Amgen Is a Total Battleground

Back in September, I was optimistic that Amgen (AMGN) had many ways to win. I was looking towards the drug pipeline and not the slowdown in existing therapies. But now Amgen has become a total battleground.

After Amgen reported third-quarter results, the stock dived as sales of Enbrel came in below consensus estimates. Enbrel reported sales of $1.452 billion, flat with last year. Epogen continued to lose market share to Aranesp, as sales fell 31% to $355 million.

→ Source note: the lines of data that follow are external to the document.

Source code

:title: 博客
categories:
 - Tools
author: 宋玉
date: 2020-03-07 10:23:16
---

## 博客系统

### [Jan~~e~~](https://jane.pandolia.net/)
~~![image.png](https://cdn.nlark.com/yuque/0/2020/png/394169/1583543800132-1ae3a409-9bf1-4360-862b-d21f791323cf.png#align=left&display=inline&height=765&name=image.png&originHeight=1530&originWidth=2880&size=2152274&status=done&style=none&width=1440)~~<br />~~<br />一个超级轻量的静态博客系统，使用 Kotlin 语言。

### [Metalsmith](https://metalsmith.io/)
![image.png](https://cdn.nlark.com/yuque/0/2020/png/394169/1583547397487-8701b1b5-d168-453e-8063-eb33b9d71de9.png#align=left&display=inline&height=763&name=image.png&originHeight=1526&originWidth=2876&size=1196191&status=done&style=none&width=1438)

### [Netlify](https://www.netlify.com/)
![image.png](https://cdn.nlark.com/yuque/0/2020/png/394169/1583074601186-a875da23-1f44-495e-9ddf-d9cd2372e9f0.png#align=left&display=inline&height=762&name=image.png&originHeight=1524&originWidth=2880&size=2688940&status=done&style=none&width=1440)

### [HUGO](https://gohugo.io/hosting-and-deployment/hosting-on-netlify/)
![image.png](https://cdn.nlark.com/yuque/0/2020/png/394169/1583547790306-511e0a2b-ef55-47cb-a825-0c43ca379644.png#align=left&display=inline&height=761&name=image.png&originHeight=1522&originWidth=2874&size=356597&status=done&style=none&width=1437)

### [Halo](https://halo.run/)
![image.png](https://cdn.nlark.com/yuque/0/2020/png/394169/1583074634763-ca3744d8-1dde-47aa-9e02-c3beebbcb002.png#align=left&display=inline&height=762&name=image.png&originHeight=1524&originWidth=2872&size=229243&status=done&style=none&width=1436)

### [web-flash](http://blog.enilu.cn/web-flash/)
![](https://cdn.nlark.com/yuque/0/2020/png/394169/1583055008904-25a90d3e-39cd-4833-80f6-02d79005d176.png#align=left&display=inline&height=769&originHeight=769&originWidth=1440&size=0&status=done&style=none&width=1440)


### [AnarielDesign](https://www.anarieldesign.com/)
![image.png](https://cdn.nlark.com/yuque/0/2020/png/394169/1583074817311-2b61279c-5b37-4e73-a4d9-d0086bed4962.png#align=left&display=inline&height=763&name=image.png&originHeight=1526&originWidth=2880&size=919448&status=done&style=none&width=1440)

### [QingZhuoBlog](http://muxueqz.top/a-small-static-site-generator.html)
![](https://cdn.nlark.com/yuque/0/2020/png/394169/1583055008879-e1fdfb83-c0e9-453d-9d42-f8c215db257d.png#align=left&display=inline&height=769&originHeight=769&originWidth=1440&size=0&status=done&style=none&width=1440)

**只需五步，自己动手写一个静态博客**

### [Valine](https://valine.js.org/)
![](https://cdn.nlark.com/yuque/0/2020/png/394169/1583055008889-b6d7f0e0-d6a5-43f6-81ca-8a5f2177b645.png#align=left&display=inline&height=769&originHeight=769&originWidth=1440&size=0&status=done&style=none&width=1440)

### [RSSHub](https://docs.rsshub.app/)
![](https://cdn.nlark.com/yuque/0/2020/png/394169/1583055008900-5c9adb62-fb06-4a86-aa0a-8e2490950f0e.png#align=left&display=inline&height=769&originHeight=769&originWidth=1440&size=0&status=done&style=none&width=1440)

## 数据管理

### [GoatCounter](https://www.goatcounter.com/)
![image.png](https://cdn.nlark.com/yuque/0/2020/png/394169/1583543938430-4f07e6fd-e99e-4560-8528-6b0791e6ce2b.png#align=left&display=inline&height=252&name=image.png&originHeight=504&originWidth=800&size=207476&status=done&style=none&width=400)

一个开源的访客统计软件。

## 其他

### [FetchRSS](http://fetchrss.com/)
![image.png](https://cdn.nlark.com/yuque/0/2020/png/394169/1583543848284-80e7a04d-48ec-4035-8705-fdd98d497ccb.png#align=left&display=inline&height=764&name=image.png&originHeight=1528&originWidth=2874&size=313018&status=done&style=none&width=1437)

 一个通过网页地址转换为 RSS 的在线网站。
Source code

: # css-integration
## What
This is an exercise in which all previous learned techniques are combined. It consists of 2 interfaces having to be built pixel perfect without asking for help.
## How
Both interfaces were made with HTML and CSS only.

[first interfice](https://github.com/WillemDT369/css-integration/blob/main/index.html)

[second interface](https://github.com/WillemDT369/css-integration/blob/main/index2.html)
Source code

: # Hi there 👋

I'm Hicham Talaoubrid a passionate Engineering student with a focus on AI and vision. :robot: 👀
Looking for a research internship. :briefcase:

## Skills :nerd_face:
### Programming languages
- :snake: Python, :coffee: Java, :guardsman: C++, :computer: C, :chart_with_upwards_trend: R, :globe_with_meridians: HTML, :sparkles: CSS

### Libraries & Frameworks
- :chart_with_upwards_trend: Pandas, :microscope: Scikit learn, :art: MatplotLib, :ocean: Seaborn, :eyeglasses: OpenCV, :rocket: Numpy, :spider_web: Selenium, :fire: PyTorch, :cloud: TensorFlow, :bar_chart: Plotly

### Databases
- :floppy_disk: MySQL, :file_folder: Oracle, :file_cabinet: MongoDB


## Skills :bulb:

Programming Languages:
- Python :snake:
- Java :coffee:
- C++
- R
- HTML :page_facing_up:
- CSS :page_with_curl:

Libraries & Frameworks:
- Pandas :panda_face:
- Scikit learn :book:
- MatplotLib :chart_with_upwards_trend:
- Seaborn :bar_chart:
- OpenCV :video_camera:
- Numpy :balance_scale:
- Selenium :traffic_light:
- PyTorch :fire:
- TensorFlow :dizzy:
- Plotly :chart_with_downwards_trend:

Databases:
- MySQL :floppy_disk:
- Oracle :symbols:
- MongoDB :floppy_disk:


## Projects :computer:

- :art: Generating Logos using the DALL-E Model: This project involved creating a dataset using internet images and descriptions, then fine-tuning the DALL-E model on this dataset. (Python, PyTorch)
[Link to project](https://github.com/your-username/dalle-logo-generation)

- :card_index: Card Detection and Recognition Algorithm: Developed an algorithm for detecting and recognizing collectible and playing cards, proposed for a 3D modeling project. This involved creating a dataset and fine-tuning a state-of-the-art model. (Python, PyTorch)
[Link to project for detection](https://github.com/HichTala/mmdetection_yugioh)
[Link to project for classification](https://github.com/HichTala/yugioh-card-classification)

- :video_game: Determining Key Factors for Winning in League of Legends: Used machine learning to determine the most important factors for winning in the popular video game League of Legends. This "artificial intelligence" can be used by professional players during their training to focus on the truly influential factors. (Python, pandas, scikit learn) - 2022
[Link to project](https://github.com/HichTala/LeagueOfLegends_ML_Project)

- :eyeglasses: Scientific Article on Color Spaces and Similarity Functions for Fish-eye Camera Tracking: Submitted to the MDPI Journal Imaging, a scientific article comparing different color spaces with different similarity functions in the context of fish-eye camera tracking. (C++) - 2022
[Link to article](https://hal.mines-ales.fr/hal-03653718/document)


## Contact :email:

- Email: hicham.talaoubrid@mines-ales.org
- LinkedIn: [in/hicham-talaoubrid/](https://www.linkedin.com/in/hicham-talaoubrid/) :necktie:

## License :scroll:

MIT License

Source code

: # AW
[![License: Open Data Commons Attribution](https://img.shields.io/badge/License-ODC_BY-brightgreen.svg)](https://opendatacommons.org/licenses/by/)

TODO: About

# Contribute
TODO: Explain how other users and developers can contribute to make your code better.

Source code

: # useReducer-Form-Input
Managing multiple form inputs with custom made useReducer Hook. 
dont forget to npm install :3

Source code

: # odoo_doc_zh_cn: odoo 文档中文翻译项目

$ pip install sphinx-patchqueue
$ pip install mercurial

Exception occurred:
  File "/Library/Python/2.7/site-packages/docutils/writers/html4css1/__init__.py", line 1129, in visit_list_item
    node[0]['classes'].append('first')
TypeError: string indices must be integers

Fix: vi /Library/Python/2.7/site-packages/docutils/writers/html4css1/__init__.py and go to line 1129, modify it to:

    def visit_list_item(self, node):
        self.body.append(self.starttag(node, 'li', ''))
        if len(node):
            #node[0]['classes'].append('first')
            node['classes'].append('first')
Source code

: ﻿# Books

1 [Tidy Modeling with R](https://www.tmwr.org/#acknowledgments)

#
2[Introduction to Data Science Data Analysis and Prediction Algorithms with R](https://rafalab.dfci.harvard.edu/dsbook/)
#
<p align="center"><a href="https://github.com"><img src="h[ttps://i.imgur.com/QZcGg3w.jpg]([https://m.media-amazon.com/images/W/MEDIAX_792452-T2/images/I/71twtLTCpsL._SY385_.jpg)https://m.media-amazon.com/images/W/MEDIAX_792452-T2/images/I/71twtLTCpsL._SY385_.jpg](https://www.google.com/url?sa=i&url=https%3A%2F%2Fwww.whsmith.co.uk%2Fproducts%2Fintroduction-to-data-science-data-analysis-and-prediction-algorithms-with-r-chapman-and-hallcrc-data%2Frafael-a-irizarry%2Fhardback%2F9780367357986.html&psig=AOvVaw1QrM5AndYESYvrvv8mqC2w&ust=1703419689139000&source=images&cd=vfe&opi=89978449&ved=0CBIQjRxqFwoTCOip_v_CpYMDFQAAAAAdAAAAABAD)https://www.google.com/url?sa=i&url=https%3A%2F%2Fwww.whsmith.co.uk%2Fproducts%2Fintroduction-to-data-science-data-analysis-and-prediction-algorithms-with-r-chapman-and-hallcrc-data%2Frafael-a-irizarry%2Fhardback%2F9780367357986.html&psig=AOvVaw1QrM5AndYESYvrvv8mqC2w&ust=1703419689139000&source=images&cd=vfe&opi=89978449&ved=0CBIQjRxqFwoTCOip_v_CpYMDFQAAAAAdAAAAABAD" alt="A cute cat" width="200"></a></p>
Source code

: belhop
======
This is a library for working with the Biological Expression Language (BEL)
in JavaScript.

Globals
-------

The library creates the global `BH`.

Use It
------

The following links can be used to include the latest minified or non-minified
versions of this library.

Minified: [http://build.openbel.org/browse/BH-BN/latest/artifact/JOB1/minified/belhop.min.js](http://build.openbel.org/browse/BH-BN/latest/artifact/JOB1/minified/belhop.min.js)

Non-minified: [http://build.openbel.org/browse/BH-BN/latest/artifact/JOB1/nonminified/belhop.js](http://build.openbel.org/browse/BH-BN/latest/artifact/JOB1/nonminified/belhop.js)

Neupogen sales declined 36% to $183 million. Neupogen is facing serious competition from a biosimilar treatment called Zarxio from Sandoz.

Neulasta faces serious competitive threats too. Its sales fell 5% to $1.2 billion.

Total third-quarter revenue was $5.8 billion, up 2%, while total product sales were flat with last year.

Third-quarter earnings of $3.02 per share were 23 cents better than expected. Revenue rose 1.5% to $5.81 billion, vs. the $5.71 billion consensus. And Amgen's expense control is impressive. Non-GAAP operating margins jumped 4.2 points to 52.9%.

Management increased guidance for fiscal 2016. The company sees earnings between $11.10 and $11.40 vs. the previous estimate of $11.35. Revenue is expected to be between $22.6 million and $22.8 billion.

Even though the company raised guidance, revenue is still slowing. In 2014, sales grew 7.4%, but sales are expected to slow to just 3.5% in 2017 and come in virtually flat by 2018.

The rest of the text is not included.